>>>
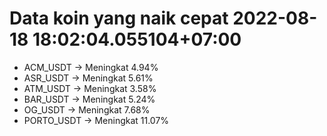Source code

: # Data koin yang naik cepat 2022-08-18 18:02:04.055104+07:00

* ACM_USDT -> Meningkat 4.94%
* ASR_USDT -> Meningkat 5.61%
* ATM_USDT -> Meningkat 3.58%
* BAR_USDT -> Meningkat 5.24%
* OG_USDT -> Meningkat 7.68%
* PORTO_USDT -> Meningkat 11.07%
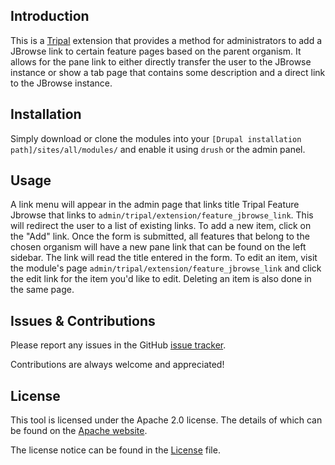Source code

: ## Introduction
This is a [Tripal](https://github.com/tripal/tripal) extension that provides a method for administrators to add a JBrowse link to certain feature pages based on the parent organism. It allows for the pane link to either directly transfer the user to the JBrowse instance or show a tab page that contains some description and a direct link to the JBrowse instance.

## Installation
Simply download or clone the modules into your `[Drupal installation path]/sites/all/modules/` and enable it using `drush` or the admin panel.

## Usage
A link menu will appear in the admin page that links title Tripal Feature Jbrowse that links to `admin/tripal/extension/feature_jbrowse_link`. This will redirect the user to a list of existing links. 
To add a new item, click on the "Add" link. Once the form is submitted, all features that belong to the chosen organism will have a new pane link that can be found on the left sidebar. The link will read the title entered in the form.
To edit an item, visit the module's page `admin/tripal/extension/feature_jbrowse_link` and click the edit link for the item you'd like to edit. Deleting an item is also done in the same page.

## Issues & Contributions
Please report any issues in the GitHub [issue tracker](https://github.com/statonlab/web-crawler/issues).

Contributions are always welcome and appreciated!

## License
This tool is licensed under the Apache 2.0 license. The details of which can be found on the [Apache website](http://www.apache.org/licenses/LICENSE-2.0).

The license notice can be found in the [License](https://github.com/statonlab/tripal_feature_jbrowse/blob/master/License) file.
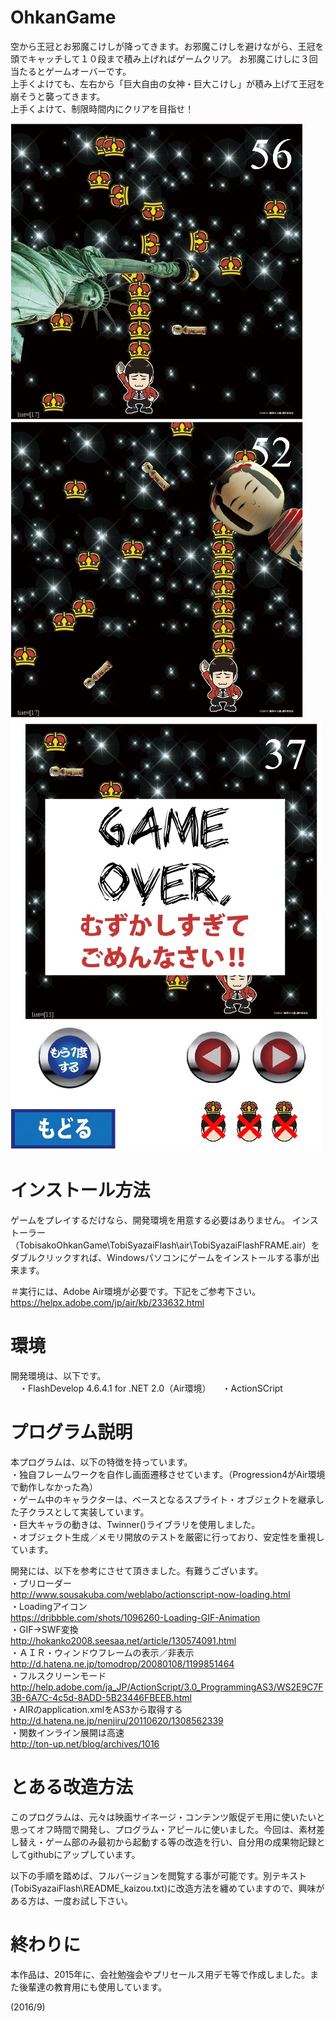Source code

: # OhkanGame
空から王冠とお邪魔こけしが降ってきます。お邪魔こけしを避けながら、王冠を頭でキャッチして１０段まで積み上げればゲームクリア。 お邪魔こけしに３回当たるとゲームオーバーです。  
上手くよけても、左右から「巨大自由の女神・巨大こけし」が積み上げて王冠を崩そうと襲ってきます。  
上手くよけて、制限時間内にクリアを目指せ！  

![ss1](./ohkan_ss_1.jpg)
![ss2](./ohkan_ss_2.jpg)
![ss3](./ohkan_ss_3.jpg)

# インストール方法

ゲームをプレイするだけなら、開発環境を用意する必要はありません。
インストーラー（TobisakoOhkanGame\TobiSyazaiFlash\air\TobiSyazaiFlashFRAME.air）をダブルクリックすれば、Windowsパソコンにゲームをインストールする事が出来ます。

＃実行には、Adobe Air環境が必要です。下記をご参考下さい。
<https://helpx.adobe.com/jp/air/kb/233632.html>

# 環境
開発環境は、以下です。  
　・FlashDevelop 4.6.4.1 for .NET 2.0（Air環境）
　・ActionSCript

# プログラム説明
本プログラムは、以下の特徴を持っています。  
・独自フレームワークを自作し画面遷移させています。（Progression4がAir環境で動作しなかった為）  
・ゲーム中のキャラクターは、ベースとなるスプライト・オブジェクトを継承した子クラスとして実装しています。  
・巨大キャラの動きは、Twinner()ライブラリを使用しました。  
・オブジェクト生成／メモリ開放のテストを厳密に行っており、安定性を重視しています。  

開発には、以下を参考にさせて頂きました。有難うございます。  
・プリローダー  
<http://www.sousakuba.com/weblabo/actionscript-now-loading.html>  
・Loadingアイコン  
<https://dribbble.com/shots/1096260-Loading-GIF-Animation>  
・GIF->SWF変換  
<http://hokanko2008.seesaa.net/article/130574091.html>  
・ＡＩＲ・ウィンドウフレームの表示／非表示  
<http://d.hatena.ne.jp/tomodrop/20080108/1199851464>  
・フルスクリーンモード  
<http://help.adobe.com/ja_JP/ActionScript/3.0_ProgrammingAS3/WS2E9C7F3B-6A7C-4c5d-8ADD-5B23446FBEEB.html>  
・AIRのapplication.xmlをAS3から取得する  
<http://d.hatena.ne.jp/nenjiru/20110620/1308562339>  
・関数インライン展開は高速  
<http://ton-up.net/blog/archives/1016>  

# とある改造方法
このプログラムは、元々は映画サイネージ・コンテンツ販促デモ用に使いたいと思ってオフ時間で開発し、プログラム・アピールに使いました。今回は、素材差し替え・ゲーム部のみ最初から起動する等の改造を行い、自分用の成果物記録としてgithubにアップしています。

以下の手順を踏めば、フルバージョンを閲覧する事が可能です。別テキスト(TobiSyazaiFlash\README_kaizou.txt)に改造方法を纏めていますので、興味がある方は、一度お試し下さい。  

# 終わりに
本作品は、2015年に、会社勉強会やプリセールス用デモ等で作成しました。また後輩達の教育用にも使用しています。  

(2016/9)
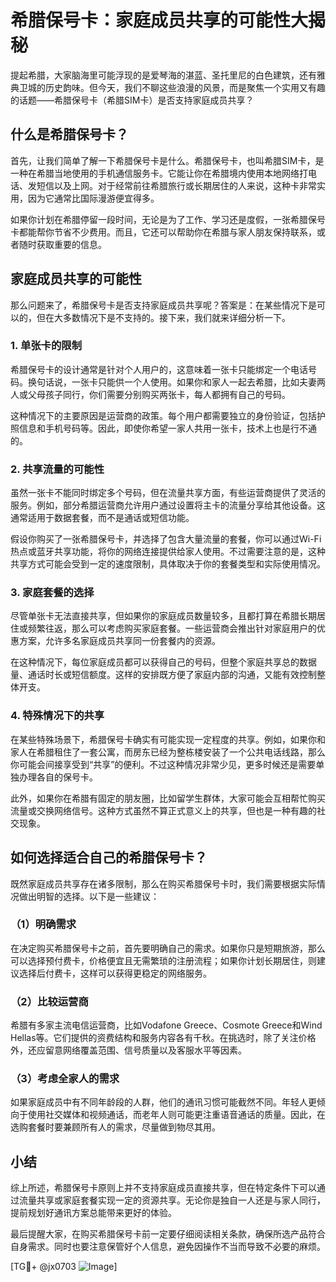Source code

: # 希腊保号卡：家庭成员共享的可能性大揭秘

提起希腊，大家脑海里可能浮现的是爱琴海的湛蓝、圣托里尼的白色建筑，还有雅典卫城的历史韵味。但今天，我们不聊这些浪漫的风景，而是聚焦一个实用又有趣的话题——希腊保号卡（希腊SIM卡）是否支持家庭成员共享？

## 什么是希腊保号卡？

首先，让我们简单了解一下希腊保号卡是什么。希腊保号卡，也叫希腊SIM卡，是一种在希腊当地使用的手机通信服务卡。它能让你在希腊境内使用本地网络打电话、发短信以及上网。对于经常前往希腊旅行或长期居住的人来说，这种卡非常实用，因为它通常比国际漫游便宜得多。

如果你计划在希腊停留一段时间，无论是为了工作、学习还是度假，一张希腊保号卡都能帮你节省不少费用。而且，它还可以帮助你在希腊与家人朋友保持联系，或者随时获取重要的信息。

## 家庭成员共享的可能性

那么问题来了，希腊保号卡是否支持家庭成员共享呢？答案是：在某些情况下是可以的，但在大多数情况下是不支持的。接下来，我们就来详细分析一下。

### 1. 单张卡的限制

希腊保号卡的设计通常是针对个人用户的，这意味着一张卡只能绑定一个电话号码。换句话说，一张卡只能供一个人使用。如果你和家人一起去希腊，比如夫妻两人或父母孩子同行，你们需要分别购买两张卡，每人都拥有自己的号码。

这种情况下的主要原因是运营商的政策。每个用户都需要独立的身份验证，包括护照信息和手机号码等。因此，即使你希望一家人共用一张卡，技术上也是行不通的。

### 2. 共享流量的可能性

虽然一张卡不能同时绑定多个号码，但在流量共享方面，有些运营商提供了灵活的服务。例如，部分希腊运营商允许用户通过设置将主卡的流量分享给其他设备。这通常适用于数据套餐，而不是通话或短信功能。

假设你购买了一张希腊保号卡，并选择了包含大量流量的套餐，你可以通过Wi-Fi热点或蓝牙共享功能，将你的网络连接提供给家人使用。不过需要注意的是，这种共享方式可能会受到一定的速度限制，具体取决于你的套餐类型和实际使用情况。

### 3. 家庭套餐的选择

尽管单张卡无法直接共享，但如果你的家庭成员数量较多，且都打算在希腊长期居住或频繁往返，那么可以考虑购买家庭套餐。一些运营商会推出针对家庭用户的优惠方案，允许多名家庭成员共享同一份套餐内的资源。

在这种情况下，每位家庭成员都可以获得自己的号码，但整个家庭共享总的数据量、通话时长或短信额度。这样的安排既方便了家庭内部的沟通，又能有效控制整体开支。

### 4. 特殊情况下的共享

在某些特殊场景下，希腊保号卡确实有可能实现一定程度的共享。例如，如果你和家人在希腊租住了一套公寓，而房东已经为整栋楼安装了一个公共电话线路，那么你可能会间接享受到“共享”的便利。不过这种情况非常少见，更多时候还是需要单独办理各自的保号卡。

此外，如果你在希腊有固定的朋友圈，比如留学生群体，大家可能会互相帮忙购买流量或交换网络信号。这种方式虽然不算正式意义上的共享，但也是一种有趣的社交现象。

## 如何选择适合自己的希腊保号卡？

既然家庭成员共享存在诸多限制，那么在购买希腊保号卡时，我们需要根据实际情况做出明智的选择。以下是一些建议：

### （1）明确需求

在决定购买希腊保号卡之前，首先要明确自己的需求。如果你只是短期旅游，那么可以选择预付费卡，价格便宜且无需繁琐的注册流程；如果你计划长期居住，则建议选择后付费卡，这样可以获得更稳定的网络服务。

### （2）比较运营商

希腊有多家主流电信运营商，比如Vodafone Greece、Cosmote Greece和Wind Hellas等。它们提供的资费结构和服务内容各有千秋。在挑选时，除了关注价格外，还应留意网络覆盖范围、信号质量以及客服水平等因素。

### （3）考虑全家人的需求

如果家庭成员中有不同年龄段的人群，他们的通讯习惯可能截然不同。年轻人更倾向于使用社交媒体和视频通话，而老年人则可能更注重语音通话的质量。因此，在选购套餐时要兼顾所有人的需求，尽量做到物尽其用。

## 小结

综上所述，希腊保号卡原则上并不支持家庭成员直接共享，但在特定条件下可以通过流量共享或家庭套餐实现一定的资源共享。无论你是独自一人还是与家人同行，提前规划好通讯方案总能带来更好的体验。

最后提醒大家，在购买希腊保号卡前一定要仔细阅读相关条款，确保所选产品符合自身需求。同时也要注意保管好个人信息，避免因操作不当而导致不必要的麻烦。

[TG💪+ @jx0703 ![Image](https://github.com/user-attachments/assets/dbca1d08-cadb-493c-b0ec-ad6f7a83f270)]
<<<
# Work task
Print exactly the lines above, between the one holding "首先，让我们简单了解一下希腊" and the one holding "### 1. 单张卡的限制", inclusive, and nothing besides.

# Expected answer
首先，让我们简单了解一下希腊保号卡是什么。希腊保号卡，也叫希腊SIM卡，是一种在希腊当地使用的手机通信服务卡。它能让你在希腊境内使用本地网络打电话、发短信以及上网。对于经常前往希腊旅行或长期居住的人来说，这种卡非常实用，因为它通常比国际漫游便宜得多。

如果你计划在希腊停留一段时间，无论是为了工作、学习还是度假，一张希腊保号卡都能帮你节省不少费用。而且，它还可以帮助你在希腊与家人朋友保持联系，或者随时获取重要的信息。

## 家庭成员共享的可能性

那么问题来了，希腊保号卡是否支持家庭成员共享呢？答案是：在某些情况下是可以的，但在大多数情况下是不支持的。接下来，我们就来详细分析一下。

### 1. 单张卡的限制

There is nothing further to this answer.